In quanto pretesa difficile da sbrogliare sul piano morale, giuridico e politico, l’aborto non può essere considerato un diritto (e alcuni argomenti degli anti-abortisti supportano dignitosamente questa tesi), anche perché porta con sé implicazioni problematiche e contraddittorie, ma deve essere riaffermato vigorosamente come una libertà individuale e inalienabile: se è vero e pacifico ritenerlo moralmente ambiguo e complicato da risolvere, e la discussione qui va su altri lidi, è altresì indubitabile che quella di voler praticare l’aborto sia una libertà fattuale, che non si può negare o misconoscere alle donne, in quanto proprietarie del loro corpo, responsabili dello stesso e delle implicazioni di questa scelta.

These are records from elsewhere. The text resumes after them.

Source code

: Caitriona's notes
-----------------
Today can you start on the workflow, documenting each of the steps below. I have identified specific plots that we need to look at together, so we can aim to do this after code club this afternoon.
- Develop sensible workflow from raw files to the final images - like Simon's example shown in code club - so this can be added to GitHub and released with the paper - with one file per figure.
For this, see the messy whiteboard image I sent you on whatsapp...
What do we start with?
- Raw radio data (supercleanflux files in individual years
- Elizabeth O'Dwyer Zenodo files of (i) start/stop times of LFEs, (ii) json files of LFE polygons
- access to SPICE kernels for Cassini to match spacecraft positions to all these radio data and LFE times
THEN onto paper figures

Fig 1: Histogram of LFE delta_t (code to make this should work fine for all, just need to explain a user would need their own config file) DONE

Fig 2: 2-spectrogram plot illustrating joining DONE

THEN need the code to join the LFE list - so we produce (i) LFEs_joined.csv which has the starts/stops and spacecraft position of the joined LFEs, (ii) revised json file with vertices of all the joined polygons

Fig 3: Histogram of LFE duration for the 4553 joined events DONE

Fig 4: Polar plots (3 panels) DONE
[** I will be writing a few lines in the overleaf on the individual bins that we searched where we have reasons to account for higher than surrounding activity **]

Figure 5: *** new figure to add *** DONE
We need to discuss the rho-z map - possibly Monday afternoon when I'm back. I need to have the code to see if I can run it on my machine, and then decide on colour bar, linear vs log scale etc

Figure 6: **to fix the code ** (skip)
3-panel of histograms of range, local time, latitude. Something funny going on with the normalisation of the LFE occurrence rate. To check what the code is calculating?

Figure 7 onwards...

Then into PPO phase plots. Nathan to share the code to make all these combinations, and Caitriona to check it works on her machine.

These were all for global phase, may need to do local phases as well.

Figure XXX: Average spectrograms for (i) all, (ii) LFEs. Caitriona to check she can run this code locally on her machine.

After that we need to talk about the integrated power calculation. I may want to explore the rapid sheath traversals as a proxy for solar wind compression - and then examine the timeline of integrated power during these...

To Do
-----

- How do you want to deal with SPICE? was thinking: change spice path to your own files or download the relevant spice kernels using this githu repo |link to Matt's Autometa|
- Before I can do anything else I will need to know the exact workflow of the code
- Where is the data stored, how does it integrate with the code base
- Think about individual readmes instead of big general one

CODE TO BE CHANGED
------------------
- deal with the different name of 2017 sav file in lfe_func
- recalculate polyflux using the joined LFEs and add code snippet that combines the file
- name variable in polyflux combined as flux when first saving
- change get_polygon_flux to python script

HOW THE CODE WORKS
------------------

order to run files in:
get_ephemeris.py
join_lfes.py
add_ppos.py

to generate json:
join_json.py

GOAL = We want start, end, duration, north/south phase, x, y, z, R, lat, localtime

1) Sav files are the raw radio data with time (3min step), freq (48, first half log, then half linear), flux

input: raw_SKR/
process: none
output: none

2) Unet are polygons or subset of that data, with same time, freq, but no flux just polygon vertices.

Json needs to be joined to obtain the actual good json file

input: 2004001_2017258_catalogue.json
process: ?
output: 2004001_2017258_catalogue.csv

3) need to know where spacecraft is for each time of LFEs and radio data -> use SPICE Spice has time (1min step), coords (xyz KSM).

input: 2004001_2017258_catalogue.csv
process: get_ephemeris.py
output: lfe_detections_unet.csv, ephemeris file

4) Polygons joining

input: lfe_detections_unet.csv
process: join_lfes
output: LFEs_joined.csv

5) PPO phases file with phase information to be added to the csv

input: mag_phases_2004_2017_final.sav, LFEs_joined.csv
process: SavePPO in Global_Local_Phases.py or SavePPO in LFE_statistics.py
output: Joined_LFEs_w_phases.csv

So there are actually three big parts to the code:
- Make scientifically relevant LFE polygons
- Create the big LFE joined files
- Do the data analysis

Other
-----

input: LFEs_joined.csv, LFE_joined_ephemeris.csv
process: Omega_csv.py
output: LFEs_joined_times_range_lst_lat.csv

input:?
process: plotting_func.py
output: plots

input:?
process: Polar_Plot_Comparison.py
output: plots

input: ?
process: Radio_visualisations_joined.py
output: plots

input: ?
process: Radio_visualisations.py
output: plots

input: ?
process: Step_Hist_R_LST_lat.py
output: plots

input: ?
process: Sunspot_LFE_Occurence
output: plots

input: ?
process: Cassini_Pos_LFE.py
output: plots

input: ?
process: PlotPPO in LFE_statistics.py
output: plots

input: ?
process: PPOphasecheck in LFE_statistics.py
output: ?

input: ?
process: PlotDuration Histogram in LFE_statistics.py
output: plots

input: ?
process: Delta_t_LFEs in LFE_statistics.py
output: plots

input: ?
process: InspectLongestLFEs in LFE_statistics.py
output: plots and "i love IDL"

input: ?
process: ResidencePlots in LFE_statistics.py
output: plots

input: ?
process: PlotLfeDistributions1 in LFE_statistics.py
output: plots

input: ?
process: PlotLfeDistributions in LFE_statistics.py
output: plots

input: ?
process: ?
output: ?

Soprattutto non conviene farlo: non solo per la pace sociale, ma anche perché, se è verò che l’autonomia dell’agire e la libertà si portano dietro la responsabilità morale delle proprie azioni, la pro-choice è l’unica prospettiva utile alla causa sia dei pro che degli anti-aborto, l’unica garanzia che la scelta sia oculata e fatta con ponderazione, l’unico presidio per evitare eccessi da una parte e dall’altra, nei confronti della donna o del feto. E finché una libertà non danneggia la vita altrui (relazione madre-figlio a parte), è illiberale vietarla o disconoscerla.

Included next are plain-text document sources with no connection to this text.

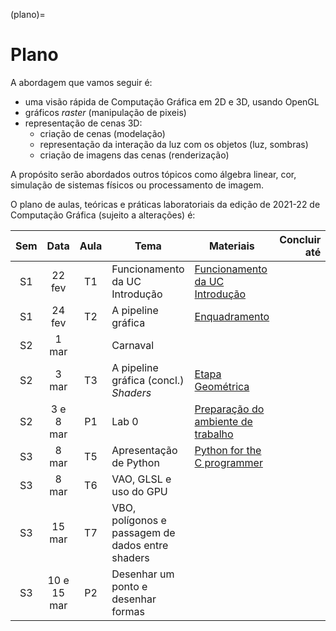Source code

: (plano)=
# Plano


A abordagem que vamos seguir é:

- uma visão rápida de Computação Gráfica em 2D e 3D, usando OpenGL
- gráficos *raster* (manipulação de pixeis)
- representação de cenas 3D:
    - criação de cenas (modelação)
    - representação da interação da luz com os objetos (luz, sombras)
    - criação de imagens das cenas (renderização)

A propósito serão abordados outros tópicos como álgebra linear, cor, simulação de sistemas físicos ou processamento de imagem.

O plano de aulas, teóricas e práticas laboratoriais da edição de 2021-22 de Computação Gráfica (sujeito a alterações) é:


| Sem | Data | Aula | Tema    | Materiais | Concluir até |
| :---: | :---: | :---: | -------------- | --------- |         ---: | 
|  S1   |  22 fev | T1  | Funcionamento da UC <br> Introdução  | [Funcionamento da UC](https://margaridamadeira.github.io/CGr-2021-22/docs/S1/Introd.html) <br> [Introdução](https://margaridamadeira.github.io/CGr-2021-22/docs/S1/partes/CGr_part1.html)|  |
|  S1   |  24 fev | T2  | A pipeline gráfica | [Enquadramento](https://tutoria.ualg.pt/2021/pluginfile.php/192029/mod_resource/content/1/Enquadramento.pdf) |  |
|  S2   |   1 mar |     | Carnaval           |                   |  |
|  S2   |   3 mar | T3  | A pipeline gráfica (concl.) <br> *Shaders* | [Etapa Geométrica](https://tutoria.ualg.pt/2021/pluginfile.php/197273/mod_resource/content/1/intro_foco.pdf) |  |
|  S2   | 3 e 8 mar | P1  | Lab 0 | [Preparação do ambiente de trabalho](https://tutoria.ualg.pt/2021/) |  |
|   S3  | 8  mar | T5  | Apresentação de Python | [Python for the C programmer](https://tutoria.ualg.pt/2021/mod/resource/view.php?id=103106)|  |
|   S3  | 8  mar | T6  |   VAO, GLSL e uso do GPU  | |  |
|   S3  | 15  mar | T7  |  VBO, polígonos e passagem de dados entre shaders  | |  |
|   S3  | 10 e 15 mar | P2  |  Desenhar um ponto e desenhar formas | |  |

«La libertà mi sembra sia solo quella della donna, perché essere vivo e in qualche misura in grado di compiere scelte autonome è una precondizione della libertà. E questa il feto non ce l’ha. – prosegue il professor Mingardi – Ma c’è il conflitto fra la libertà di usare il proprio corpo nel modo in cui si ritiene e una vita “in potenza”. Nel caso degli adulti, in alcune condizioni noi dichiariamo la “morte cerebrale” e sosteniamo che la vita umana in qualche modo degeneri a vita meramente biologica. Succede il contrario col feto: ma quando? In che momento preciso? Sono tutti dibattiti nei quali, alla fine, si arriva a qualche soluzione imperfetta, perché non ve ne sono altre. Il fatto che un comportamento non sia “proibito” non significa che debba piacere a tutti e a tutte. Prendiamo atto della drammaticità delle scelte e riconosciamole come difficili. È proprio per questo che debbono essere libere».
Per dirla con Kant, è giunto il momento di riprendere in mano le redini della nostra autonomia morale. Questo discorso, beninteso, vale tanto per il diritto all’aborto, quanto per quelli alla riproduzione e alla nascita, quanto per tutta una serie di altri supposti diritti fondamentali. Basta con questa retorica dei diritti per ogni cosa, a tutti i costi, sempre e ovunque. Smettiamola di ragionare in termini di diritti da pretendere, lasciando sempre all’autorità pubblica il potere e l’arbitrio di decidere per la nostra vita, di dosare col misurino le cose che ci permette di fare e tenendo sempre la briglia serrata, e ricominciamo piuttosto a ragionare in termini di libertà da riconquistare e ripristinare. Perché se c’è una differenza tra diritto e libertà, è che il primo deve essere sempre pensato e costruito su misura, la seconda solamente restituita: laddove il diritto è necessariamente concesso, la libertà va solo riconosciuta.